I confirm that the bug is still present today in ofxparse 0.20 and in master.

My OFX files starts with

<?xml version="1.0" encoding="utf-8"?>
<?OFX OFXHEADER="200" VERSION="220" SECURITY="NONE" OLDFILEUID="NONE" NEWFILEUID="NONE"?>
<OFX>
  <SIGNONMSGSRSV1>

When I read the OFX 2.2.0 spec here https://www.ofx.net/downloads/OFX%202.2.pdf
it says in section 2.2 page 34-35:

"The standard XML declaration must come first. This Processing Instruction (PI) includes an option to specify the version of XML being used, and may include options to show such things as the encoding declaration, and the standalone status of the document."

"The OFX declaration must come next in the file. This PI identifies the contents as an Open Financial Exchange file and provides the version number of the Open Financial Exchange declaration itself (not the version number of the contents). The Open Financial Exchange PI contains the following attributes:
OFXHEADER
VERSION
SECURITY
OLDFILEUID
NEWFILEUID"

So it's clear that, with OFX 2.2, the encoding of the file must be read from the first line that should look like

<?xml version="1.0" encoding="UTF-8"?>

and not from the second line "<?OFX OFXHEADER=" that doesn't have an ENCODING attribute any more.

With the current version of ofxparse, my OFX file fails because it contains

<NAME>Direction Générale des Finances </NAME>

but, as the file is encoded in utf-8 but read as ascii by ofxparse, I get:

UnicodeDecodeError: 'ascii' codec can't decode byte 0xe9 in position 3636: ordinal not in range(128)

I'm ready to contribute to fix this bug. Any advice for the best way to fix it would be welcomed.

alexis-via · 2021-05-17T22:12:35Z

When looking at the test suite under the directory "tests/fixtures", I can find 4 files in OFX 2.x that start with

<?xml version="1.0" encoding="UTF-8" standalone="no"?>

(anzcc.ofx, error_message.ofx, multiple_accounts2.ofx and multiple_accounts.ofx)
but they only contain ASCII caracters, there aren't any accentuated character in them. That's why the tests work.
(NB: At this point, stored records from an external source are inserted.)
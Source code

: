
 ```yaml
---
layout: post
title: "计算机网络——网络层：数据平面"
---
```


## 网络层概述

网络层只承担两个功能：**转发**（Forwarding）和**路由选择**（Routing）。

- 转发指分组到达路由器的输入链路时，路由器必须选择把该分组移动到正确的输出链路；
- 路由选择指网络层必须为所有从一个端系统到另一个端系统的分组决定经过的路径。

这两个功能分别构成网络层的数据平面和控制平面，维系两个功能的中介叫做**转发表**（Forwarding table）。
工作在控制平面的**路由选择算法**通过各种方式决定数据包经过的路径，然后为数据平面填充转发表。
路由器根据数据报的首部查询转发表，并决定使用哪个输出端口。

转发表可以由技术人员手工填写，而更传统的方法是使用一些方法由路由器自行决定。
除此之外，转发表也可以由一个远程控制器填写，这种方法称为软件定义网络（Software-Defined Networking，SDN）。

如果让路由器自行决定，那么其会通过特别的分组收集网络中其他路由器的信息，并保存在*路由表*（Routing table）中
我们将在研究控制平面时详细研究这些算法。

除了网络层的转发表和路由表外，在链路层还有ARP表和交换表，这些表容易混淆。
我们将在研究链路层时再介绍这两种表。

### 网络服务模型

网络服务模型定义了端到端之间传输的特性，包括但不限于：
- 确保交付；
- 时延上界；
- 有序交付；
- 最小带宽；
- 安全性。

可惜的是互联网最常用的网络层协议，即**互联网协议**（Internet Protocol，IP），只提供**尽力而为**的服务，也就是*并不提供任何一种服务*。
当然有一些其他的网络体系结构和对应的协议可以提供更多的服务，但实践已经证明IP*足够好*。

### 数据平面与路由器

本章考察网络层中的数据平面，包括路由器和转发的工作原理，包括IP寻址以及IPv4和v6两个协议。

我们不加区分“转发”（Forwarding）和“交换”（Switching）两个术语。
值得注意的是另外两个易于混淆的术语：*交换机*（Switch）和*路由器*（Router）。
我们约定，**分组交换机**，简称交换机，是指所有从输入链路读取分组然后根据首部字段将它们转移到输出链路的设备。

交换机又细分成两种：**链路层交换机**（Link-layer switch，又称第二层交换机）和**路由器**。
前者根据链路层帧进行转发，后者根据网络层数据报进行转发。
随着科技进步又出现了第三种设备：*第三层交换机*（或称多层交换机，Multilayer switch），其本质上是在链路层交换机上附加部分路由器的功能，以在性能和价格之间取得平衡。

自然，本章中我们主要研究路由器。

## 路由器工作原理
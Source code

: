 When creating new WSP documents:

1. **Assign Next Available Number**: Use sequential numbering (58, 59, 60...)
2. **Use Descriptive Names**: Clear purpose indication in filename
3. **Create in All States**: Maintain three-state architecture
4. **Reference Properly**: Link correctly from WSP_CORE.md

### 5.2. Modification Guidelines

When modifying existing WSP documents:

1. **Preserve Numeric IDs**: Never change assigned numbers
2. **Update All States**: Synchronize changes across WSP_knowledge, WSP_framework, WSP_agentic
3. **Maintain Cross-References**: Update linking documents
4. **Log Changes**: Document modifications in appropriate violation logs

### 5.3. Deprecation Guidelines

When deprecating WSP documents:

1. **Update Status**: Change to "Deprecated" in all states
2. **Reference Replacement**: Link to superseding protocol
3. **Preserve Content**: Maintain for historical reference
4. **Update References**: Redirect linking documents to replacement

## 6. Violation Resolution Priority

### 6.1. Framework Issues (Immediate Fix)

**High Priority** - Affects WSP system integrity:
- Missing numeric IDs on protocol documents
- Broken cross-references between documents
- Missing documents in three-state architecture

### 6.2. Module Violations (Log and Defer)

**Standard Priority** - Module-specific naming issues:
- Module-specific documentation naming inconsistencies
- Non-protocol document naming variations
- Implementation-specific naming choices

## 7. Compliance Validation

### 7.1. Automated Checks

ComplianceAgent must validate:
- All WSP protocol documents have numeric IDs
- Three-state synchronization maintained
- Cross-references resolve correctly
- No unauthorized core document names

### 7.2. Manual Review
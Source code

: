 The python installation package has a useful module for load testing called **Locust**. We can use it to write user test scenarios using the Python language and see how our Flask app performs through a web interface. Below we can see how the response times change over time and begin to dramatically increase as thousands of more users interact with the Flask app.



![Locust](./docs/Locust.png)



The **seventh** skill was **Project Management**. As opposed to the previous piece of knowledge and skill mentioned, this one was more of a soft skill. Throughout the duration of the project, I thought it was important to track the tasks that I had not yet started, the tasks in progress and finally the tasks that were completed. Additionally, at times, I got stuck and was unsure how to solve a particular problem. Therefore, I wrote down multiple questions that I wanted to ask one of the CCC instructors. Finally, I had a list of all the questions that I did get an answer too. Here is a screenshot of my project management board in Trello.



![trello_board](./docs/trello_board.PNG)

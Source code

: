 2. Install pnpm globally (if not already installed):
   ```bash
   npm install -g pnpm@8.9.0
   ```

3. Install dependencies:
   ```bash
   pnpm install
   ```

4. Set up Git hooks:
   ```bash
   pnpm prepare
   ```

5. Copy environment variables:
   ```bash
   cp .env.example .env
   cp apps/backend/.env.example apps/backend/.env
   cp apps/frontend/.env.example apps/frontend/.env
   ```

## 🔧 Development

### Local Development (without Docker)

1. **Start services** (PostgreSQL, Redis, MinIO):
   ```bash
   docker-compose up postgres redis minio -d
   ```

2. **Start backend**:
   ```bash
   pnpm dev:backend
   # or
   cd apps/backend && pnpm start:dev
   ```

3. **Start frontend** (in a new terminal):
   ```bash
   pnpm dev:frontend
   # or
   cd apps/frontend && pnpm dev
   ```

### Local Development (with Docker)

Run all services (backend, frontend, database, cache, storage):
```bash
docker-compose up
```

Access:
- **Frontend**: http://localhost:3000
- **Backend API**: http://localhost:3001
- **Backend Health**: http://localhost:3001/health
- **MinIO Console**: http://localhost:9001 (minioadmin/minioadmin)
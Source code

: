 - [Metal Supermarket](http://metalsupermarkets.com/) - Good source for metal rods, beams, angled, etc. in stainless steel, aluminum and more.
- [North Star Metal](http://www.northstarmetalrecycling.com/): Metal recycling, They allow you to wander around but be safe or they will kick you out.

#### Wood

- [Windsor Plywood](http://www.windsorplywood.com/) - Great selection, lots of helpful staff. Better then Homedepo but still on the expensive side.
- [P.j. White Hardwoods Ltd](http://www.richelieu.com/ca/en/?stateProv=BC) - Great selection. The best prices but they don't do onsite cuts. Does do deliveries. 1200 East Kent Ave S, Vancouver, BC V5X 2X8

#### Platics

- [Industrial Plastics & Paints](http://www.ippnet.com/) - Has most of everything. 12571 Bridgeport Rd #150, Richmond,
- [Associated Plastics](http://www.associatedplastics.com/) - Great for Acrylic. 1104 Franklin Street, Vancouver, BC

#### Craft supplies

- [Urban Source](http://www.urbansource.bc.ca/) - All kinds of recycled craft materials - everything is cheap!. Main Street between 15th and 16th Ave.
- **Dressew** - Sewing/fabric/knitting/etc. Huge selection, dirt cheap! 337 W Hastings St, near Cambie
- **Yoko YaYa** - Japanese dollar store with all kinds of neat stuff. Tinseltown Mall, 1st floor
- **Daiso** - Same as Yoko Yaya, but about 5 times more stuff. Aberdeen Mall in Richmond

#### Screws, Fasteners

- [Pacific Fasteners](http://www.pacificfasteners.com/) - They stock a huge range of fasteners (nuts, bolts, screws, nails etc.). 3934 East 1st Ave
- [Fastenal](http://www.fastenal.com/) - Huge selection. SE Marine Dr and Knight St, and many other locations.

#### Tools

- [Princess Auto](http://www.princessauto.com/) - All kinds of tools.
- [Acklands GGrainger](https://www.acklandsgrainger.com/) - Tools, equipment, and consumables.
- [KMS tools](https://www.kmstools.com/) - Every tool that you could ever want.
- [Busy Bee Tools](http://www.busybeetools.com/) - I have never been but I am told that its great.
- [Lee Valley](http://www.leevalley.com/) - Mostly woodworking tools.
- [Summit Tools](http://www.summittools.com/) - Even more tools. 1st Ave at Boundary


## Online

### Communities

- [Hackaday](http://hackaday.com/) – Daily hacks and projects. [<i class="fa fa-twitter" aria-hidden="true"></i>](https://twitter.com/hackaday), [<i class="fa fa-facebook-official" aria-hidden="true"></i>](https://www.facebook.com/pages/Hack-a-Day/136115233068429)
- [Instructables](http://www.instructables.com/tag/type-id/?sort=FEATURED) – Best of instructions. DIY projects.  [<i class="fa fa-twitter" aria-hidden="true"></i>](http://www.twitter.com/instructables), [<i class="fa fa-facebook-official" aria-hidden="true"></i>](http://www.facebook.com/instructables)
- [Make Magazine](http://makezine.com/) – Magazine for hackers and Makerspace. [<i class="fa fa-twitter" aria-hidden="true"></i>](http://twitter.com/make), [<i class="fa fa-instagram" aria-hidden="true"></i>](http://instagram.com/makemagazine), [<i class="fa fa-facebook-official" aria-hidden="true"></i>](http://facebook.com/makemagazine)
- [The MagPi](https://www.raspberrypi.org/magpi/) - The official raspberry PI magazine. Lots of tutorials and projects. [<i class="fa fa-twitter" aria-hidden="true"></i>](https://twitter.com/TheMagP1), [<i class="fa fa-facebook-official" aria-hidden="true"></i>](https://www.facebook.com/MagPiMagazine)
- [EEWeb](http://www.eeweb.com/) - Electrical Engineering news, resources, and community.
The first problem is to fix the method read_headers() https://github.com/jseutter/ofxparse/blob/master/ofxparse/ofxparse.py#L86
On an OFX 2.x file, this second line of code of this method will set head_data as an empty byte ; so, at the end of this method, self.headers is an empty OrderedDict. Then, the method handle_encoding() uses self.headers to read the encoding and fallsback on ascii.

My ideas: the current methods read_headers() and handle_encoding() work well for OFX 1.x but not for OFX 2.x. Should we try to patch them to work on both, or should we have separate methods for OFX 2.x and use some code to detect if the file is OFX 1.x or 2.x ?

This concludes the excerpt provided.